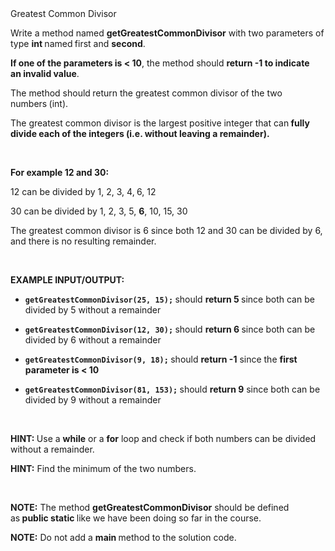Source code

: <div class="instructions--content--1JI0g"><div class="instructions--title--3vSDk" data-purpose="exercise-title">Greatest Common Divisor</div><div class="instructions--description--2Qd_w"><p>Write a method named&nbsp;<strong>getGreatestCommonDivisor</strong>&nbsp;with two parameters of type&nbsp;<strong>int&nbsp;</strong>named<strong>&nbsp;</strong>first&nbsp;and&nbsp;<strong>second</strong>.&nbsp;</p><p><strong>If one of the parameters is &lt; 10</strong>, the&nbsp;method should&nbsp;<strong>return -1 to indicate an&nbsp;invalid value</strong>.</p><p>The method should<strong>&nbsp;</strong>return the greatest common divisor&nbsp;of the two numbers<strong>&nbsp;</strong>(int).</p><p>The greatest common divisor&nbsp;is the largest positive integer that can<strong>&nbsp;fully divide each of the integers (i.e. without leaving a remainder).</strong></p><p><br></p><p><strong>For example 12 and 30:</strong></p><p>12 can be divided by 1, 2, 3, 4,<strong>&nbsp;</strong>6, 12</p><p>30 can be divided by 1, 2, 3, 5,&nbsp;<strong>6</strong>, 10, 15, 30</p><p>The greatest common divisor is 6 since both 12 and 30 can be divided by 6, and there is no resulting remainder.</p><p><br></p><p><strong>EXAMPLE INPUT/OUTPUT:</strong></p><ul><li><p><code><strong>getGreatestCommonDivisor(25, 15);</strong></code><strong>&nbsp;</strong>should&nbsp;<strong>return 5&nbsp;</strong>since both can be divided by 5 without a remainder</p></li><li><p><code><strong>getGreatestCommonDivisor(12, 30);</strong></code><strong>&nbsp;</strong>should&nbsp;<strong>return 6&nbsp;</strong>since both can be divided by 6 without a remainder</p></li><li><p><code><strong>getGreatestCommonDivisor(9, 18);</strong></code><strong>&nbsp;</strong>should&nbsp;<strong>return -1</strong>&nbsp;since the&nbsp;<strong>first parameter is &lt; 10</strong></p></li><li><p><code><strong>getGreatestCommonDivisor(81, 153);</strong></code><strong>&nbsp;</strong>should&nbsp;<strong>return 9</strong>&nbsp;since both can be divided by 9 without a remainder</p></li></ul><p><br></p><p><strong>HINT:&nbsp;</strong>Use a&nbsp;<strong>while</strong>&nbsp;or a&nbsp;<strong>for</strong>&nbsp;loop and check if both numbers can be divided without a remainder.</p><p><strong>HINT:</strong>&nbsp;Find the minimum of the two numbers.</p><p><br></p><p><strong>NOTE:</strong>&nbsp;The method&nbsp;<strong>getGreatestCommonDivisor​</strong>&nbsp;should be defined as<strong>&nbsp;public static&nbsp;</strong>like we have been doing so far in the course.</p><p><strong>NOTE:</strong>&nbsp;Do not add a&nbsp;<strong>main&nbsp;</strong>method to the solution code.</p></div></div><div class="instructions--drag-handle--ocDGT"></div>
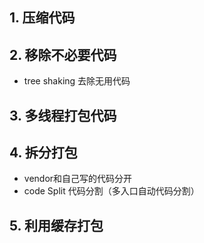 ## 1. 压缩代码

## 2. 移除不必要代码
- tree shaking 去除无用代码

## 3. 多线程打包代码

## 4. 拆分打包

- vendor和自己写的代码分开
- code Split 代码分割（多入口自动代码分割）

## 5. 利用缓存打包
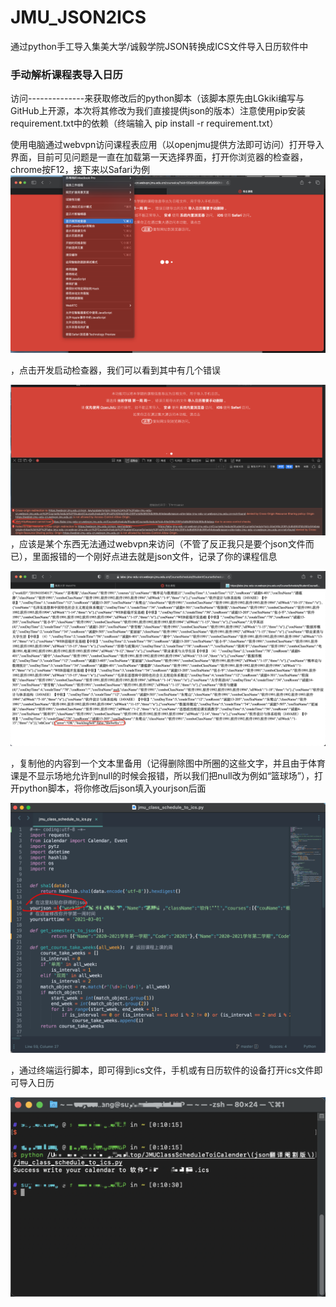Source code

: # JMU_JSON2ICS
通过python手工导入集美大学/诚毅学院JSON转换成ICS文件导入日历软件中
### 手动解析课程表导入日历

访问--------------来获取修改后的python脚本（该脚本原先由LGkiki编写与GitHub上开源，本次将其修改为我们直接提供json的版本）注意使用pip安装requirement.txt中的依赖（终端输入 pip install -r requirement.txt）

使用电脑通过webvpn访问课程表应用（以openjmu提供方法即可访问）打开导入界面，目前可见问题是一直在加载第一天选择界面，打开你浏览器的检查器，chrome按F12，接下来以Safari为例
![1](/READEME.assets/1.png)

，点击开发启动检查器，我们可以看到其中有几个错误

![2](/READEME.assets/2.png)，应该是某个东西无法通过webvpn来访问（不管了反正我只是要个json文件而已），里面报错的一个刚好点进去就是json文件，记录了你的课程信息

![](/READEME.assets/3.png)

，复制他的内容到一个文本里备用（记得删除图中所圈的这些文字，并且由于体育课是不显示场地允许到null的时候会报错，所以我们把null改为例如“篮球场”），打开python脚本，将你修改后json填入yourjson后面

![](/READEME.assets/clip_image004.png)

，通过终端运行脚本，即可得到ics文件，手机或有日历软件的设备打开ics文件即可导入日历

![](/READEME.assets/clip_image005.png)

 

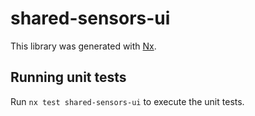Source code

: # shared-sensors-ui

This library was generated with [Nx](https://nx.dev).

## Running unit tests

Run `nx test shared-sensors-ui` to execute the unit tests.
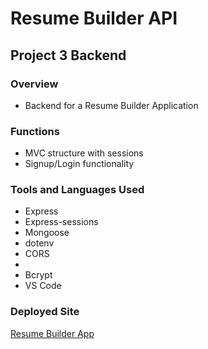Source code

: # Resume Builder API
## Project 3 Backend

### Overview
<ul>
<li>Backend for a Resume Builder Application</li>
</ul>

### Functions
<ul>
<li>MVC structure with sessions</li>
<li>Signup/Login functionality</li>
</ul>

### Tools and Languages Used
<ul>
<li>Express</li>
<li>Express-sessions</li>
<li>Mongoose</li>
<li>dotenv</li>
<li>CORS<li>
<li>Bcrypt</li>
<li>VS Code</li>
</ul>


### Deployed Site
<a href='https://resumebuilder-frontend.herokuapp.com'>Resume Builder App</a>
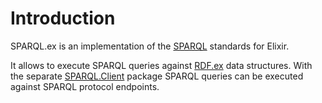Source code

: # Introduction

SPARQL.ex is an implementation of the [SPARQL](http://www.w3.org/TR/sparql11-overview/) standards for Elixir.

It allows to execute SPARQL queries against [RDF.ex](/rdf-ex) data structures. With the separate [SPARQL.Client](/sparql-client) package SPARQL queries can be executed against SPARQL protocol endpoints.
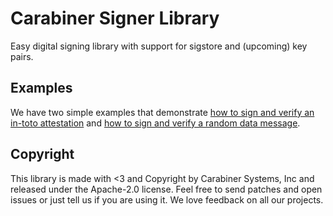 # Carabiner Signer Library

Easy digital signing library with support for sigstore and (upcoming) key pairs.

## Examples

We have two simple examples that demonstrate
[how to sign and verify an in-toto attestation](_examples/attestation) and
[how to sign and verify a random data message](_examples/message).

## Copyright

This library is made with <3 and Copyright by Carabiner Systems, Inc and released
under the Apache-2.0 license. Feel free to send patches and open issues or just
tell us if you are using it. We love feedback on all our projects.
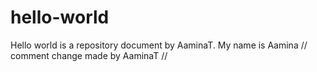 # hello-world
Hello world is a repository document by AaminaT.
My name is Aamina 
// comment change made by AaminaT //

### The task
Set the records down again exactly, with no pictures.

### Expected answer
Source code

: <div class="instructions--content--1JI0g"><div class="instructions--title--3vSDk" data-purpose="exercise-title">Greatest Common Divisor</div><div class="instructions--description--2Qd_w"><p>Write a method named&nbsp;<strong>getGreatestCommonDivisor</strong>&nbsp;with two parameters of type&nbsp;<strong>int&nbsp;</strong>named<strong>&nbsp;</strong>first&nbsp;and&nbsp;<strong>second</strong>.&nbsp;</p><p><strong>If one of the parameters is &lt; 10</strong>, the&nbsp;method should&nbsp;<strong>return -1 to indicate an&nbsp;invalid value</strong>.</p><p>The method should<strong>&nbsp;</strong>return the greatest common divisor&nbsp;of the two numbers<strong>&nbsp;</strong>(int).</p><p>The greatest common divisor&nbsp;is the largest positive integer that can<strong>&nbsp;fully divide each of the integers (i.e. without leaving a remainder).</strong></p><p><br></p><p><strong>For example 12 and 30:</strong></p><p>12 can be divided by 1, 2, 3, 4,<strong>&nbsp;</strong>6, 12</p><p>30 can be divided by 1, 2, 3, 5,&nbsp;<strong>6</strong>, 10, 15, 30</p><p>The greatest common divisor is 6 since both 12 and 30 can be divided by 6, and there is no resulting remainder.</p><p><br></p><p><strong>EXAMPLE INPUT/OUTPUT:</strong></p><ul><li><p><code><strong>getGreatestCommonDivisor(25, 15);</strong></code><strong>&nbsp;</strong>should&nbsp;<strong>return 5&nbsp;</strong>since both can be divided by 5 without a remainder</p></li><li><p><code><strong>getGreatestCommonDivisor(12, 30);</strong></code><strong>&nbsp;</strong>should&nbsp;<strong>return 6&nbsp;</strong>since both can be divided by 6 without a remainder</p></li><li><p><code><strong>getGreatestCommonDivisor(9, 18);</strong></code><strong>&nbsp;</strong>should&nbsp;<strong>return -1</strong>&nbsp;since the&nbsp;<strong>first parameter is &lt; 10</strong></p></li><li><p><code><strong>getGreatestCommonDivisor(81, 153);</strong></code><strong>&nbsp;</strong>should&nbsp;<strong>return 9</strong>&nbsp;since both can be divided by 9 without a remainder</p></li></ul><p><br></p><p><strong>HINT:&nbsp;</strong>Use a&nbsp;<strong>while</strong>&nbsp;or a&nbsp;<strong>for</strong>&nbsp;loop and check if both numbers can be divided without a remainder.</p><p><strong>HINT:</strong>&nbsp;Find the minimum of the two numbers.</p><p><br></p><p><strong>NOTE:</strong>&nbsp;The method&nbsp;<strong>getGreatestCommonDivisor​</strong>&nbsp;should be defined as<strong>&nbsp;public static&nbsp;</strong>like we have been doing so far in the course.</p><p><strong>NOTE:</strong>&nbsp;Do not add a&nbsp;<strong>main&nbsp;</strong>method to the solution code.</p></div></div><div class="instructions--drag-handle--ocDGT"></div>
 ## 1. 压缩代码

## 2. 移除不必要代码
- tree shaking 去除无用代码

## 3. 多线程打包代码

## 4. 拆分打包

- vendor和自己写的代码分开
- code Split 代码分割（多入口自动代码分割）

## 5. 利用缓存打包
Source code

: # JMU_JSON2ICS
通过python手工导入集美大学/诚毅学院JSON转换成ICS文件导入日历软件中
### 手动解析课程表导入日历

访问--------------来获取修改后的python脚本（该脚本原先由LGkiki编写与GitHub上开源，本次将其修改为我们直接提供json的版本）注意使用pip安装requirement.txt中的依赖（终端输入 pip install -r requirement.txt）

使用电脑通过webvpn访问课程表应用（以openjmu提供方法即可访问）打开导入界面，目前可见问题是一直在加载第一天选择界面，打开你浏览器的检查器，chrome按F12，接下来以Safari为例
![1](/READEME.assets/1.png)

，点击开发启动检查器，我们可以看到其中有几个错误

![2](/READEME.assets/2.png)，应该是某个东西无法通过webvpn来访问（不管了反正我只是要个json文件而已），里面报错的一个刚好点进去就是json文件，记录了你的课程信息

![](/READEME.assets/3.png)

，复制他的内容到一个文本里备用（记得删除图中所圈的这些文字，并且由于体育课是不显示场地允许到null的时候会报错，所以我们把null改为例如“篮球场”），打开python脚本，将你修改后json填入yourjson后面

![](/READEME.assets/clip_image004.png)

，通过终端运行脚本，即可得到ics文件，手机或有日历软件的设备打开ics文件即可导入日历

![](/READEME.assets/clip_image005.png)

 

Source code

: # shared-sensors-ui

This library was generated with [Nx](https://nx.dev).

## Running unit tests

Run `nx test shared-sensors-ui` to execute the unit tests.
Source code

: # Resume Builder API
## Project 3 Backend

### Overview
<ul>
<li>Backend for a Resume Builder Application</li>
</ul>

### Functions
<ul>
<li>MVC structure with sessions</li>
<li>Signup/Login functionality</li>
</ul>

### Tools and Languages Used
<ul>
<li>Express</li>
<li>Express-sessions</li>
<li>Mongoose</li>
<li>dotenv</li>
<li>CORS<li>
<li>Bcrypt</li>
<li>VS Code</li>
</ul>


### Deployed Site
<a href='https://resumebuilder-frontend.herokuapp.com'>Resume Builder App</a>
Source code

: # Introduction

SPARQL.ex is an implementation of the [SPARQL](http://www.w3.org/TR/sparql11-overview/) standards for Elixir.

It allows to execute SPARQL queries against [RDF.ex](/rdf-ex) data structures. With the separate [SPARQL.Client](/sparql-client) package SPARQL queries can be executed against SPARQL protocol endpoints.
 # Carabiner Signer Library

Easy digital signing library with support for sigstore and (upcoming) key pairs.

## Examples

We have two simple examples that demonstrate
[how to sign and verify an in-toto attestation](_examples/attestation) and
[how to sign and verify a random data message](_examples/message).

## Copyright

This library is made with <3 and Copyright by Carabiner Systems, Inc and released
under the Apache-2.0 license. Feel free to send patches and open issues or just
tell us if you are using it. We love feedback on all our projects.
 # hello-world
Hello world is a repository document by AaminaT.
My name is Aamina 
// comment change made by AaminaT //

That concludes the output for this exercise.